The coming year is likely to see the state and federal governments pay more attention to the Mornington Peninsula.
The Labor state government has won one of the peninsula’s “safe” Liberal seats and the shire’s new mayor, Cr David Gill, wants to make sure there is no weakening of land use regulations, especially in the green wedge zone.
A federal election is due by May, and while the Liberals will want to win back support, Labor will want to build on the sentiments that saw Chris Brayne take Nepean.
Ironically, Cr Gill and shire CEO John Baker were last Friday meeting with the failed Liberal candidate Russell Joseph, who had been aligned with the shire on several issues.
“The ALP guy [Chris Brayne] should have been in touch with us by now,” Cr Gill told The News last Thursday.
The shire is continuing its against the imposition by the state of the same planning regulations as apply to Melbourne suburbs and a new business-backed advocacy group will be launched early next year.
The group will work in a similar way to that of the high profile Committee for Greater Frankston.
Former Liberal MP for Dunkley, Bruce Billson, said a “foundation group” meeting at the Woodman Estate conference centre, Moorooduc, two weeks ago had seen “a positive sentiment to explore what can be done” through an advocacy group.
The list of issues to be tackled by a Committee for the Mornington Peninsula included economic sustainability, transport and “local livelihoods”, or the provision of jobs on the peninsula.
“It will be similar to the Frankston committee and those running in Greater Dandenong and Geelong,” Mr Billson said.
He said the peninsula committee had already received offers of “seed money” to cover establishment costs.
While the shire campaigns against planning regulations it has also attracted the attention of state government departments by erecting a “temporary” safety fence around The Pillars at Mt Martha, something the government had previously ignored.
“As the local council, we are determined to protect our townships from inappropriate development that is inconsistent with the low-scale development character of our shire,” Cr Gill said.
But also brewing on the sidelines, or at least the shire’s northern boundary, is neighbouring Frankston Council’s push for the electrification of the railway to Baxter.
This proposal was advocated throughout the state election campaign by the Committee for Greater Frankston and the council.
Cr Gill, before he was mayor, wasted no time in demanding that the shire be included in any discussions of planning as Baxter, the notional end of the line, was part of the shire.
He says the infrastructure required around an end-of-the-line station at Baxter “will take up all the green wedge between Baxter and Somerville”.
“There’s no room at Frankston, so that’s why they want to push [the electrified line] out.”
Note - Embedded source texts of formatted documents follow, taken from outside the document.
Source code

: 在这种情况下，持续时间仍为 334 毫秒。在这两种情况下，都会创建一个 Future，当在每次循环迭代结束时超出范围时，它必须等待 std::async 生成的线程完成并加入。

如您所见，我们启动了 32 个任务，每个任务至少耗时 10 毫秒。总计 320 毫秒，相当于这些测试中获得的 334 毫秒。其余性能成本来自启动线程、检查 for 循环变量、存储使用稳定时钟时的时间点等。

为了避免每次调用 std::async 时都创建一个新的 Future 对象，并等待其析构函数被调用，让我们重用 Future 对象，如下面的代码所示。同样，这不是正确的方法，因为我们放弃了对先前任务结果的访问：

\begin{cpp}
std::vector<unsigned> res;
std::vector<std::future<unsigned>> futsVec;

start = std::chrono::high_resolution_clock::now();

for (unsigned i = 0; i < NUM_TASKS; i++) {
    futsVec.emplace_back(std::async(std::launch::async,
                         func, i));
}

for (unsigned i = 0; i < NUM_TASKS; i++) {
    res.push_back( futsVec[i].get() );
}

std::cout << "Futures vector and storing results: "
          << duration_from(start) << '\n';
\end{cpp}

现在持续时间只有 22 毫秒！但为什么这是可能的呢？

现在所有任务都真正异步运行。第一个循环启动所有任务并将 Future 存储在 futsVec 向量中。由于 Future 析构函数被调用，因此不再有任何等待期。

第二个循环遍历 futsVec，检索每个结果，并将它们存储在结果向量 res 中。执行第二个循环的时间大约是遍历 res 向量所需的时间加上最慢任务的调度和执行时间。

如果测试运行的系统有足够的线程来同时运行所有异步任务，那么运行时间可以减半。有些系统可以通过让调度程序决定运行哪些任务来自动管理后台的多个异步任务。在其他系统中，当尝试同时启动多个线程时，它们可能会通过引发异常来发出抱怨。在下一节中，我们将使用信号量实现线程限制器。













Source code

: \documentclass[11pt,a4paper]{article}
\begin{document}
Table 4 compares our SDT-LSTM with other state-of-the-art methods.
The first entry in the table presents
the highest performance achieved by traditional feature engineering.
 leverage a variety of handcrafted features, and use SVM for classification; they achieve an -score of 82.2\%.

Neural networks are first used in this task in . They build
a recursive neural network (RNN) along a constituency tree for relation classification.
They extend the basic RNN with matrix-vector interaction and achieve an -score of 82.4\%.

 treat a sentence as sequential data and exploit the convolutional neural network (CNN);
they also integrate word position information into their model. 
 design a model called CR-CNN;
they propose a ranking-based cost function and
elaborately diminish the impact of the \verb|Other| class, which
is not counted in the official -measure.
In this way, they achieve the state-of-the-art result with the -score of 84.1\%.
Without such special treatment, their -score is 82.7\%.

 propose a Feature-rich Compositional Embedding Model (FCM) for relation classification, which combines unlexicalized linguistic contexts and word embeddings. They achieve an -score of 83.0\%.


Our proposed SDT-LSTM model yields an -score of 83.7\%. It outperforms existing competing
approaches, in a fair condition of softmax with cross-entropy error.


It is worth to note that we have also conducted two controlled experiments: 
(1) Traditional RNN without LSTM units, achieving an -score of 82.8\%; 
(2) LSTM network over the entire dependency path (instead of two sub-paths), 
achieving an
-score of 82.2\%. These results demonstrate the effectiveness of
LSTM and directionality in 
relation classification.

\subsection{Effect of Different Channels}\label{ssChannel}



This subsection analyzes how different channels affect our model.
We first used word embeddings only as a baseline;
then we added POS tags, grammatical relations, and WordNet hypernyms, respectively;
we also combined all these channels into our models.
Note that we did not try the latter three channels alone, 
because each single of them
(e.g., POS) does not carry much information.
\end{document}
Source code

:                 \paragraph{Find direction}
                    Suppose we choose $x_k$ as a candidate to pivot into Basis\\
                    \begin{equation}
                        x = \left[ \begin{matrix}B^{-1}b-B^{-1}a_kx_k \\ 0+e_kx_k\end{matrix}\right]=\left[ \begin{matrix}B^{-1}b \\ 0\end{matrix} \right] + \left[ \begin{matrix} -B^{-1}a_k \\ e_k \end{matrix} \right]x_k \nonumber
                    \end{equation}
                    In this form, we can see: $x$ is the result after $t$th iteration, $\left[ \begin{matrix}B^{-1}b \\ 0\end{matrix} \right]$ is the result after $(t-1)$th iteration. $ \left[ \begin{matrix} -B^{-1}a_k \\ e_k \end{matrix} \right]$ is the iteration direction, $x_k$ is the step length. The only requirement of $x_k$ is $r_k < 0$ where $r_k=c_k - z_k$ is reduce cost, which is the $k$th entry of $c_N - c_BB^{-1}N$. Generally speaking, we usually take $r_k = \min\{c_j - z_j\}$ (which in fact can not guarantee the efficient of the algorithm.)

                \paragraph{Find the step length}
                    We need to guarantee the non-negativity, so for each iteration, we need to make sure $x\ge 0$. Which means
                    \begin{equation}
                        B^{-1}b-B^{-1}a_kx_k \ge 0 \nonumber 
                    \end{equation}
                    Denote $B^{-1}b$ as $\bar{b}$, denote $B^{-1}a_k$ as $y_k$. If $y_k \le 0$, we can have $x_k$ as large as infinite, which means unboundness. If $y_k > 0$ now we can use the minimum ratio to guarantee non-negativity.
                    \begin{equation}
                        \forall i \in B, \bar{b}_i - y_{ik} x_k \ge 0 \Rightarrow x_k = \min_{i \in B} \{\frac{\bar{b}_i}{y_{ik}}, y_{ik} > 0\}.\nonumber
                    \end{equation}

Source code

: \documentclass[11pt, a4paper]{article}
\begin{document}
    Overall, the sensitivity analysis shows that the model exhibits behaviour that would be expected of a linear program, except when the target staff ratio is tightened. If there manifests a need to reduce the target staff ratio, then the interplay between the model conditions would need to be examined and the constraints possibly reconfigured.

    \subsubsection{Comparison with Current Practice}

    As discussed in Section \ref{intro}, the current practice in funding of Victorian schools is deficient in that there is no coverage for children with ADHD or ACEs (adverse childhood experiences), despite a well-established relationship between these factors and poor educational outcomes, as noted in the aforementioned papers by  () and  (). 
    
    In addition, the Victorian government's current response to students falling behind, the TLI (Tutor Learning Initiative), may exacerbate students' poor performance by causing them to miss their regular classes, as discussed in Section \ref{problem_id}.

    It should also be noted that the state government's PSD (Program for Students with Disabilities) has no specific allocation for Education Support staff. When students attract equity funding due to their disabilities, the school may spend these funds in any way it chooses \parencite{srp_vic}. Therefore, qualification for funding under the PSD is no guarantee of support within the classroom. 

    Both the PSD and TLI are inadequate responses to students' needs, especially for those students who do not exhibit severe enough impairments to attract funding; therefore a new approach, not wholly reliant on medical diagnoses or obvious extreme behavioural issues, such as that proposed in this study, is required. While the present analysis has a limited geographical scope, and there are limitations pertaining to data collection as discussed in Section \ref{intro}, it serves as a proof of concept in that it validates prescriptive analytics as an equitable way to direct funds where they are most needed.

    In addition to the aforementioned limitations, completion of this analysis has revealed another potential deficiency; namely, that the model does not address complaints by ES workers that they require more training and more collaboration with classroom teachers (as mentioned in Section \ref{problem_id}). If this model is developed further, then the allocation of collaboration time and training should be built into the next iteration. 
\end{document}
Cr Gill was also scathing in regard to Frankston appropriating the peninsula’s name, especially for its Peninsula Aquatic and Recreation Centre, or PARC.
Late last week Frankston issued a news release looking for volunteers with “a passion for Frankston and the Mornington Peninsula” to work at its tourism information centre.
Cr Gill’s response: “I will arrange the annexation of the Frankston Ward of the Mornington Peninsula Shire”.